The Impact of Waller v Hargraves Secured Investments Ltd [2012] HCA 4 on Farm Debt Mediations

The High Court has recently considered a lender's entitlement to enforce a "farm mortgage" after mediating under the NSW Farm Debt Mediation Act 1994 ("NSW Act").

Although the case relates to the NSW Act, the decision has the potential to impact on the enforcement of farm mortgages and the recovery of farm debts in other jurisdictions, including Queensland, which has the voluntary Queensland Farm Finance Strategy and Victoria, which enacted the Farm Debt Mediation Act 2011 (Vic) in December 2011.

Facts

The relevant facts of Waller v Hargraves Secured Investments Ltd [2010] NSWCA 300 are:

  1. The lender advanced $450,000 to the borrower on security of a mortgage over a farming property.
  2. The borrower defaulted on the loan repayments and the parties participated in a farm debt mediation under the NSW Act.
  3. Following the mediation, a section 11 certificate was issued by the Rural Assistance Authority, entitling the lender to proceed with the enforcement of its farm mortgage.
  4. The agreement reached at mediation involved the lender providing a further loan of $640,000 to the borrower.
  5. The borrower was unable to meet its obligations under the second loan by the end of the facility term, so the lender agreed to provide a third loan to the farmer and extended the repayment date under the facility.
  6. Each of the loans was secured by an "all monies mortgage" securing all debts owed by the borrower to the lender from time to time.
  7. Following the borrower's further default, the lender commenced proceedings against the borrower for possession of the farm property.

The NSW Act

Section 8 of the NSW Act requires that a lender must not take "enforcement action" against a farmer unless the farmer has been given an opportunity to participate in mediation under the NSW Act. Section 8 does not apply once a section 11 certificate is in force in respect of the "farm mortgage" concerned (a section 11 certificate generally remains in force for 3 years after it is issued).

Under the NSW Act the Rural Assistance Authority must issue a section 11 certificate:

  1. where the farmer is in default under the "farm mortgage"; and
  2. the Authority is satisfied a satisfactory mediation has taken place in respect of the "farm debt" involved (or, having been offered mediation, the farmer did not wish to mediate) .

The decision

In allowing the borrower to appeal the decision of the NSW Court of Appeal, the High Court took the view that:

  1. each of the second and third loan agreements discharged the preceding loan agreement;
  2. at the date of the enforcement action (i.e., the claim for possession and/or the claim for money judgement), the only obligations secured by the registered mortgage were those under the third loan agreement;
  3. the third loan agreement, when read with the registered mortgage, created a new farm mortgage;
  4. the mediation and the section 11 certificate related to the first loan agreement and not the third loan agreement; and
  5. therefore, at the time of the enforcement action, there was no section 11 certificate in force in respect of the farm mortgage.

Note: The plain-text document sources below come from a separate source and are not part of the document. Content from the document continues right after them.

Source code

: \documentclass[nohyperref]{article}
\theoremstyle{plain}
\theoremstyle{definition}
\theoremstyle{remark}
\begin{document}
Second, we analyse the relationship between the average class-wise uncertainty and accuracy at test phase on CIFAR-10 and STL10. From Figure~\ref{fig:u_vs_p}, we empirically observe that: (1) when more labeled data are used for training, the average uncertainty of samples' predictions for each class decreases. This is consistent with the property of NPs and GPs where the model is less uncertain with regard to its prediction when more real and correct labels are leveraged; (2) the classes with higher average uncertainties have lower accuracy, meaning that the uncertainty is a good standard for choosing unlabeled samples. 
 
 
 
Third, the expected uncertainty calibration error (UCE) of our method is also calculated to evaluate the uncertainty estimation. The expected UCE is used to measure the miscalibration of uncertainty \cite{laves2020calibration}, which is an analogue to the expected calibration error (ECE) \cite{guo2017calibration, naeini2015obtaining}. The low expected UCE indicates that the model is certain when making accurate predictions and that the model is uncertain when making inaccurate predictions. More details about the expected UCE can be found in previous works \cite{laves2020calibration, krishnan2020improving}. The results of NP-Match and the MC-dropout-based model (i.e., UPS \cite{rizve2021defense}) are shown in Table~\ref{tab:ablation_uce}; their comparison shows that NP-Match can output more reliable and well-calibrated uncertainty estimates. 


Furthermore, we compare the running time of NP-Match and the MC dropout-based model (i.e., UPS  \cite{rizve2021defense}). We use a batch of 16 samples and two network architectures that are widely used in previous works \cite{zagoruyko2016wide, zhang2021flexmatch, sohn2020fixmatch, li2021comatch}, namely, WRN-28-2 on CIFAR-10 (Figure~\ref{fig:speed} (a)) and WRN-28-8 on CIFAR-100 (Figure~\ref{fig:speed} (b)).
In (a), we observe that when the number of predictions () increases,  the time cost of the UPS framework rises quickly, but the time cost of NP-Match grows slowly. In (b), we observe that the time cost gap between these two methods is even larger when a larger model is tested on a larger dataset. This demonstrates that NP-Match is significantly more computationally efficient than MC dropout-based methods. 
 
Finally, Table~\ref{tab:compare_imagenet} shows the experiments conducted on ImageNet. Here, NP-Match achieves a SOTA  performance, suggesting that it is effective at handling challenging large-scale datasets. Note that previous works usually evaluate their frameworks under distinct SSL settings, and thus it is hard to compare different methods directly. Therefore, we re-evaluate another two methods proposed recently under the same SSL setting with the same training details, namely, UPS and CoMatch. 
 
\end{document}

The High Court considered this to be the case even though the second and third loan agreements had been entered into to give effect to the agreed terms of the mediation.

The effect of the decision is that a lender may be obliged, subject to the mediation outcomes under the NSW Act (including how a continuing forbearance is documented), to offer a borrower a new mediation before the lender is entitled to commence proceedings for the enforcement of a loan agreement entered into after the original mediation.

Impact for lenders

If the mediation agreement or post-mediation negotiations concern the re-documentation or variation of the borrower's loan agreement (or taking a new or additional farm mortgage), then a lender should consider:

  1. Documenting any mediation agreement to vary payment obligations by deed of forbearance rather than re-documenting or varying the loan agreement.
  2. Ensuring any re-documentation or variation of a loan agreement is described as a variation, includes a statement that any existing loan agreement is not discharged by the new documentation and reserves the lender's rights in relation to the borrower's default under the earlier loan agreement and/or farm mortgage.
  3. Offering a further mediation before the lender takes enforcement action. From a practical perspective, although the prospect of another mediation may be attractive to farmers seeking more time to meet their obligations, the emotional and monetary costs of mediation may deter others from electing to keep open the possibility of or right to a further mediation.

The content of this article is intended to provide a general guide to the subject matter. Specialist advice should be sought about your specific circumstances.